## WORK REQUEST
Could you report every line from the entries that includes the word "would"?

----------------------------------------

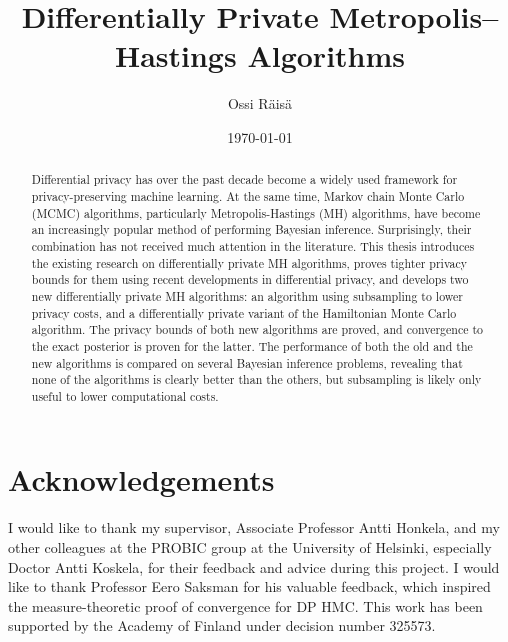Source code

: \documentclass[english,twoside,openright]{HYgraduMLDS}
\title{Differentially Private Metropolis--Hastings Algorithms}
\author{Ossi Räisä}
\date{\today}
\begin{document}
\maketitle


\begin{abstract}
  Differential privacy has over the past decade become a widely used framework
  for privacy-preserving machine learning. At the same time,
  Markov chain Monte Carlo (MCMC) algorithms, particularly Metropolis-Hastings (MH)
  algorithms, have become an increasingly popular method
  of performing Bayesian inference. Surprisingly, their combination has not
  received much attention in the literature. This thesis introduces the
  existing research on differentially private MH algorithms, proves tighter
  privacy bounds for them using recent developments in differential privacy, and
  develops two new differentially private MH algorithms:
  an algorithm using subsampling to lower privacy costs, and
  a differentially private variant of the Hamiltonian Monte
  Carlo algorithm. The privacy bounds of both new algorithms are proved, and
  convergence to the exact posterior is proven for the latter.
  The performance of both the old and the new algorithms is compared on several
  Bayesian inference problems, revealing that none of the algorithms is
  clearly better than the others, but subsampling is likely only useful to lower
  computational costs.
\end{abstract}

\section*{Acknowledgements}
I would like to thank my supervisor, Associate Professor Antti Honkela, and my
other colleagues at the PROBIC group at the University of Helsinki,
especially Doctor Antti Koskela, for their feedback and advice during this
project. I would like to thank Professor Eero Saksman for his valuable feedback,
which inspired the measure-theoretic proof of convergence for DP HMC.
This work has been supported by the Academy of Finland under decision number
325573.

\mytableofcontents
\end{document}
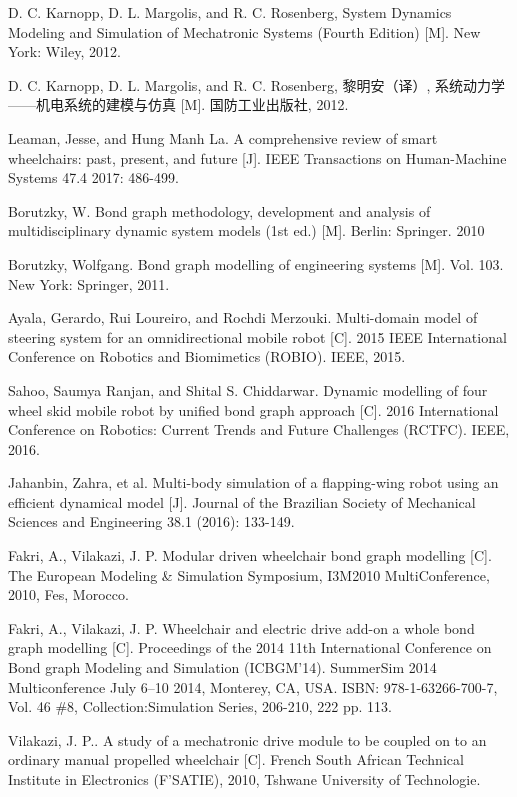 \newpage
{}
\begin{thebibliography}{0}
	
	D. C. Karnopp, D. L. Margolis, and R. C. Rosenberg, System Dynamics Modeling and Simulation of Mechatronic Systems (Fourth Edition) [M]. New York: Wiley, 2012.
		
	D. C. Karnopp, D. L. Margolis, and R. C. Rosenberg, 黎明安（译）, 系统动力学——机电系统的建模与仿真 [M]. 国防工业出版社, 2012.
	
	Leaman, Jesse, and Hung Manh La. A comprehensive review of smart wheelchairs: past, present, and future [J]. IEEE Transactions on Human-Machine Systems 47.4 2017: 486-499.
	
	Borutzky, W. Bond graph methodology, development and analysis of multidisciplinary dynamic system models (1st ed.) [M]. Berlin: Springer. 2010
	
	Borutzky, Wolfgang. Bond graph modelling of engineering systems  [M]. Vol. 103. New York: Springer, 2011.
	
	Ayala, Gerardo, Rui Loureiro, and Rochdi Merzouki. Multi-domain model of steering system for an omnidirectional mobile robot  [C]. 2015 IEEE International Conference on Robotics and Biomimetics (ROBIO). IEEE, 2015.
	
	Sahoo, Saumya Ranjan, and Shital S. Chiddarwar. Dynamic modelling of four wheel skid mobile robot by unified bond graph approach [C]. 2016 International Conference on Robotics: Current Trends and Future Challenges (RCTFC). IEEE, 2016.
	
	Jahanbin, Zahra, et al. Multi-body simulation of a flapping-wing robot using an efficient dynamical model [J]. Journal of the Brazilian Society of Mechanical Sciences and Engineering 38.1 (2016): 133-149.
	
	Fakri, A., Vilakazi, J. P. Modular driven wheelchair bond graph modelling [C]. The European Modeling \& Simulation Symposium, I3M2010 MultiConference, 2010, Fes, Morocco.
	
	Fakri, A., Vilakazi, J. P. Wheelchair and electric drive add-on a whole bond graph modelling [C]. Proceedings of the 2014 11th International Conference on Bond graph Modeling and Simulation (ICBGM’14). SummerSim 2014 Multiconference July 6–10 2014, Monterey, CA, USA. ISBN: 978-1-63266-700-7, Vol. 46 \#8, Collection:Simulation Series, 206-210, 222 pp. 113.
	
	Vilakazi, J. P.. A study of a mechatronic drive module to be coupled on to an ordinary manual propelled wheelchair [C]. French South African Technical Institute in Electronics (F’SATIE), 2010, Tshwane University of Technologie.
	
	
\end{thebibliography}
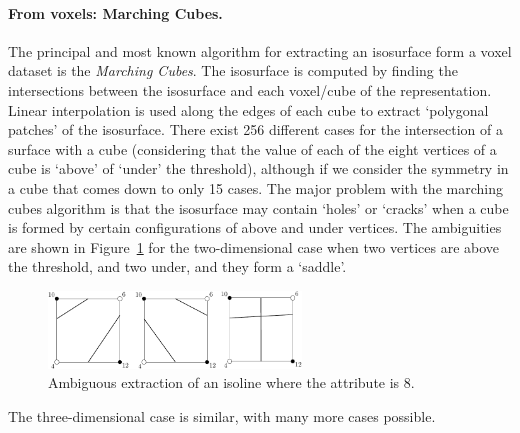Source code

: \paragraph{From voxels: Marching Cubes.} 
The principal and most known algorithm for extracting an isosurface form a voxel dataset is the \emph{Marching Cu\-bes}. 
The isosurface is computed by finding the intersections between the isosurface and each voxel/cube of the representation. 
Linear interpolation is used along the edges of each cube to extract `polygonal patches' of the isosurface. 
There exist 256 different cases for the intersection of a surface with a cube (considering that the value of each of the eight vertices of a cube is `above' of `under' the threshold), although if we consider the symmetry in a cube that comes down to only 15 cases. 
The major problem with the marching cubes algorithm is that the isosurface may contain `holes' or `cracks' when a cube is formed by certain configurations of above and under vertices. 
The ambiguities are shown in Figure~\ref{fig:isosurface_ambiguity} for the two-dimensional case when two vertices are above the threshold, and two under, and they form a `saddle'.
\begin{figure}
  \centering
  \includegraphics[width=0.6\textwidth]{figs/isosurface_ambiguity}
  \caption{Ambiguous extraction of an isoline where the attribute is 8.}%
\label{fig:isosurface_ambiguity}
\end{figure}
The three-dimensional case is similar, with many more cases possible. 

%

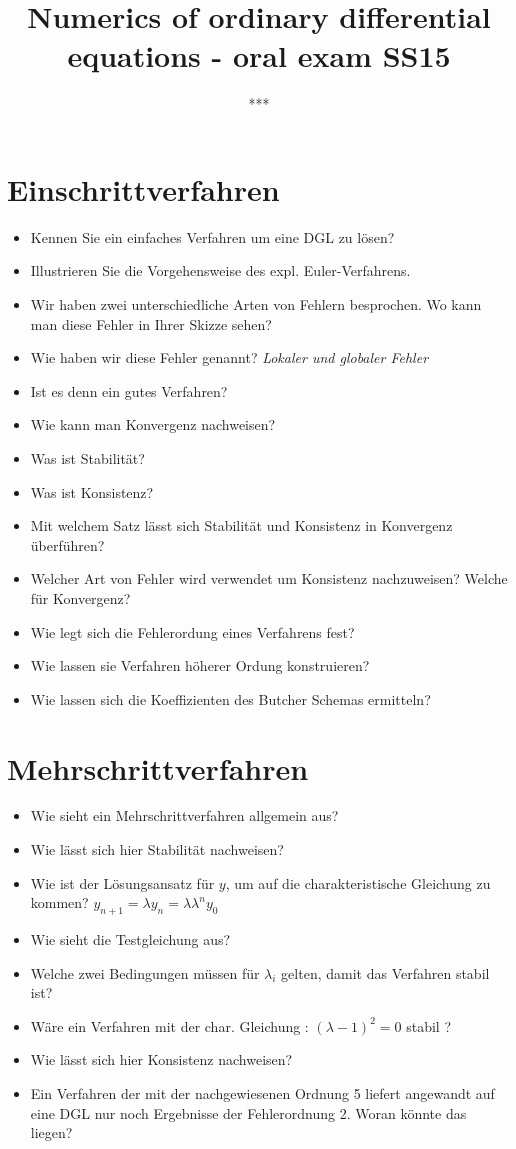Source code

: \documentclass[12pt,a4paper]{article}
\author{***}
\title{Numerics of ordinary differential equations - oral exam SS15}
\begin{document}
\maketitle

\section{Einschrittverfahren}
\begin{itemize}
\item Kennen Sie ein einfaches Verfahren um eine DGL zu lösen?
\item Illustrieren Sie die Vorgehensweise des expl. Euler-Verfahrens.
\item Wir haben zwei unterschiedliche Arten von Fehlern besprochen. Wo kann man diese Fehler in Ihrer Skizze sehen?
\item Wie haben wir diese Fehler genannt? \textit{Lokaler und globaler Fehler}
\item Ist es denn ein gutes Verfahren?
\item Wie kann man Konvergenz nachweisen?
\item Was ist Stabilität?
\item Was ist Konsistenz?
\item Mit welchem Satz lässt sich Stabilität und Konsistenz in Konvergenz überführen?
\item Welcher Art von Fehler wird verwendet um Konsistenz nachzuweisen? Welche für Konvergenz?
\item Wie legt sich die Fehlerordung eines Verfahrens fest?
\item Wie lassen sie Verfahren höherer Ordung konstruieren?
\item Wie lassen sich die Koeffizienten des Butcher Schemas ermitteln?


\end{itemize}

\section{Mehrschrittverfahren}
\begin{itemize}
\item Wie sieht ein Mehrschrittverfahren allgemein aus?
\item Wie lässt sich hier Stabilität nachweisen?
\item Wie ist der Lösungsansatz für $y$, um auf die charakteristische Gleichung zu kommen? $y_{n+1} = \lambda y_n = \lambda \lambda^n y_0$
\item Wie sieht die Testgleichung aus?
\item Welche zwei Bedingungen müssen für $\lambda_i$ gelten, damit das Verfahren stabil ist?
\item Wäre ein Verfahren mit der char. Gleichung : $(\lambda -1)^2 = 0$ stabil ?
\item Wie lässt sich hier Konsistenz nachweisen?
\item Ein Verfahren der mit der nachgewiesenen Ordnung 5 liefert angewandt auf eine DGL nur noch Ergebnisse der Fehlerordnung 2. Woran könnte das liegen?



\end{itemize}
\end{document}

----------------------------------------

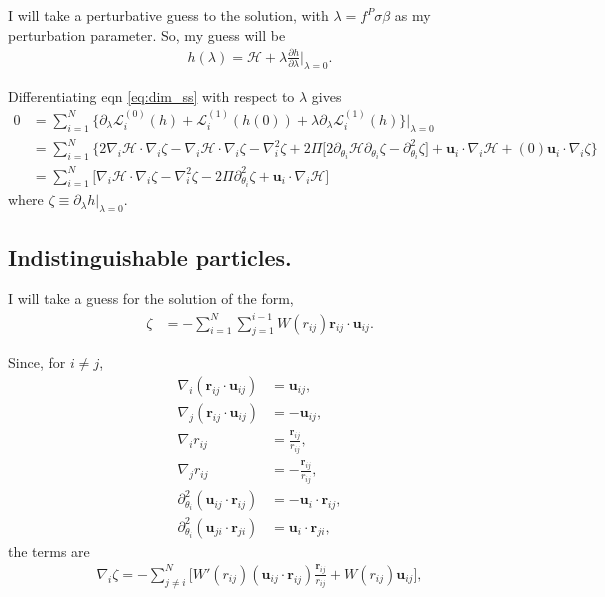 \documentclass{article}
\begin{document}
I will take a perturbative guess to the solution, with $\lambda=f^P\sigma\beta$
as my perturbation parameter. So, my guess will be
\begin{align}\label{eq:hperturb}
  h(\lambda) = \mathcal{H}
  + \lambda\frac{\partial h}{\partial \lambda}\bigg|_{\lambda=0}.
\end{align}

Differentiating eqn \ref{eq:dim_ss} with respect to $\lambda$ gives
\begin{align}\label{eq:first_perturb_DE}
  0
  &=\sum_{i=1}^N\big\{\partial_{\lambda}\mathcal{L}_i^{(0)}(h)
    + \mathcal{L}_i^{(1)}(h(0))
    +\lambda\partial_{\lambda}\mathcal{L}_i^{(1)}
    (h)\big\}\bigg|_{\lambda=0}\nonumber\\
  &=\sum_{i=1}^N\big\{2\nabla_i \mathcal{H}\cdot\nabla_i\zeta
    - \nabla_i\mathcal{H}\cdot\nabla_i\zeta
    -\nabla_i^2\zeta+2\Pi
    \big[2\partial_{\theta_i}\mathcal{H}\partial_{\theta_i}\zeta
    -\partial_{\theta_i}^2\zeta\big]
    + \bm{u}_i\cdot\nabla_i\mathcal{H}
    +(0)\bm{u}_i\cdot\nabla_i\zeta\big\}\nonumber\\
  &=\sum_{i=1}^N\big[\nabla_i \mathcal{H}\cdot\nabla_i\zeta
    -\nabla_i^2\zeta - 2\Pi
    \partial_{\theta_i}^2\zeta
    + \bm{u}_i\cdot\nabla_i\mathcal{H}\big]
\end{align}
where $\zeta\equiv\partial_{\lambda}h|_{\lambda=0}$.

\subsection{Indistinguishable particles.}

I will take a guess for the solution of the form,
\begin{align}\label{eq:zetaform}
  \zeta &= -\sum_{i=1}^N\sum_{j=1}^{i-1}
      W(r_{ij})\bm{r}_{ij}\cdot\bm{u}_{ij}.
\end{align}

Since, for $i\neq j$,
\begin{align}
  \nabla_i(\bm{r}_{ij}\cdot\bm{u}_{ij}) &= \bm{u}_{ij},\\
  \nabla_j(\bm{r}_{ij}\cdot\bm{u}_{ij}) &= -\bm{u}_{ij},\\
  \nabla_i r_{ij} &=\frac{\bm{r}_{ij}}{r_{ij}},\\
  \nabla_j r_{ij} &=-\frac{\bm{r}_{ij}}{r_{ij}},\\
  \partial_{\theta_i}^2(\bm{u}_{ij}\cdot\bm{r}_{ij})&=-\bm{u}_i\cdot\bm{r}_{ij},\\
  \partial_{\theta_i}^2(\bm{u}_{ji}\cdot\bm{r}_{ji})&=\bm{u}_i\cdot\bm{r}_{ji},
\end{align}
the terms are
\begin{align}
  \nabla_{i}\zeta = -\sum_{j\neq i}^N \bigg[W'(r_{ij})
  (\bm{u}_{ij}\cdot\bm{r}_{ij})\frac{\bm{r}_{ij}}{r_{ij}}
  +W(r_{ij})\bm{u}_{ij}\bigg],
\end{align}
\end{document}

----------------------------------------

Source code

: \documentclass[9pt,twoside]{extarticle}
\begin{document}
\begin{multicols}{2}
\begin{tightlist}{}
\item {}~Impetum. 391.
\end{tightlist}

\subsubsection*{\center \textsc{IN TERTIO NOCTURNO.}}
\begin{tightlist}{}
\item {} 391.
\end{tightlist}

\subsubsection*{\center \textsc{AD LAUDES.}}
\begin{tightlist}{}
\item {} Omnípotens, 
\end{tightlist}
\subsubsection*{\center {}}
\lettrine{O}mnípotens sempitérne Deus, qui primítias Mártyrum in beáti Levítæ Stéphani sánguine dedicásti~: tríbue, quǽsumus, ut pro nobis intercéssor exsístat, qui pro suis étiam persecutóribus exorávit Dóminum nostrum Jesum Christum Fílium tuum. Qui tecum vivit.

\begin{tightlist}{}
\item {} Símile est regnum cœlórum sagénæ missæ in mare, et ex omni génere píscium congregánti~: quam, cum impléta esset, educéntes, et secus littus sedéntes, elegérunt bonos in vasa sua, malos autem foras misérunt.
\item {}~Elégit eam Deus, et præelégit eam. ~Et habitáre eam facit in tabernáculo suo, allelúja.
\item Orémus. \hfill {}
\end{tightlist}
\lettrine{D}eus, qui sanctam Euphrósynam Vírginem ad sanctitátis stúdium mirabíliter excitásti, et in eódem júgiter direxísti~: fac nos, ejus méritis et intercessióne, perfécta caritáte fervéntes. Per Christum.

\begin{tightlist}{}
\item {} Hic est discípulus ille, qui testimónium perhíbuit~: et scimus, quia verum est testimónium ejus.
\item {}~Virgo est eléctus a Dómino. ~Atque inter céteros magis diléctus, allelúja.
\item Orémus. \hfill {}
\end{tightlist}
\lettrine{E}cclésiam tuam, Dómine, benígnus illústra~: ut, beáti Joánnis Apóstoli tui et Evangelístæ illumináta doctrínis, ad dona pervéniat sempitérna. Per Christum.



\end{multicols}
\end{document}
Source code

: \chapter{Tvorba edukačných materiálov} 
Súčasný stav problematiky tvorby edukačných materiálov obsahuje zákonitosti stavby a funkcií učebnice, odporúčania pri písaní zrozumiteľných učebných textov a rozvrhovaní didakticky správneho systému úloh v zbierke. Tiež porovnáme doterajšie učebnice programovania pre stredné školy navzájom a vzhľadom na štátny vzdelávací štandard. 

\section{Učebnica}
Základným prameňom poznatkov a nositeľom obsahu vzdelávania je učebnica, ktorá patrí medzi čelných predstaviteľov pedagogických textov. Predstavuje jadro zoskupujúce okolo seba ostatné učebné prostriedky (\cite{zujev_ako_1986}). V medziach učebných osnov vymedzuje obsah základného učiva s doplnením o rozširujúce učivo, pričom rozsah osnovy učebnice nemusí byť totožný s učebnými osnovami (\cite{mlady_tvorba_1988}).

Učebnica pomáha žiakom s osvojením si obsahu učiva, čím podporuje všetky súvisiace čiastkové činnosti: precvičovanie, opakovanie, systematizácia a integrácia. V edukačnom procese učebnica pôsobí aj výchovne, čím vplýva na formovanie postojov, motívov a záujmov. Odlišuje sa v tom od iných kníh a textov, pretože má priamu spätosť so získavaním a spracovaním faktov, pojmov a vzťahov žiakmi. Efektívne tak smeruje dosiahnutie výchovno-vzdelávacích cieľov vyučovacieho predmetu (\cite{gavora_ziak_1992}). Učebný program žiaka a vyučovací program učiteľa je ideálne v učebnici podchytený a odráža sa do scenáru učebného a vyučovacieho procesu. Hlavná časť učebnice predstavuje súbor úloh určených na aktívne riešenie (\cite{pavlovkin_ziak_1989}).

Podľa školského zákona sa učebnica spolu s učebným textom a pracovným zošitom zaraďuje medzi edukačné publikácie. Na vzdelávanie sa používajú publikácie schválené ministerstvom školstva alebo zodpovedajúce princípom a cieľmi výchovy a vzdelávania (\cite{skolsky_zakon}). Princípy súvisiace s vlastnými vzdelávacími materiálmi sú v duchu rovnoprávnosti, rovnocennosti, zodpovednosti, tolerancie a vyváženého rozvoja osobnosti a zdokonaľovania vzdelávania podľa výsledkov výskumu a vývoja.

----------------------------------------

## ANSWER BELOW
I would like to thank my supervisor, Associate Professor Antti Honkela, and my
project. I would like to thank Professor Eero Saksman for his valuable feedback,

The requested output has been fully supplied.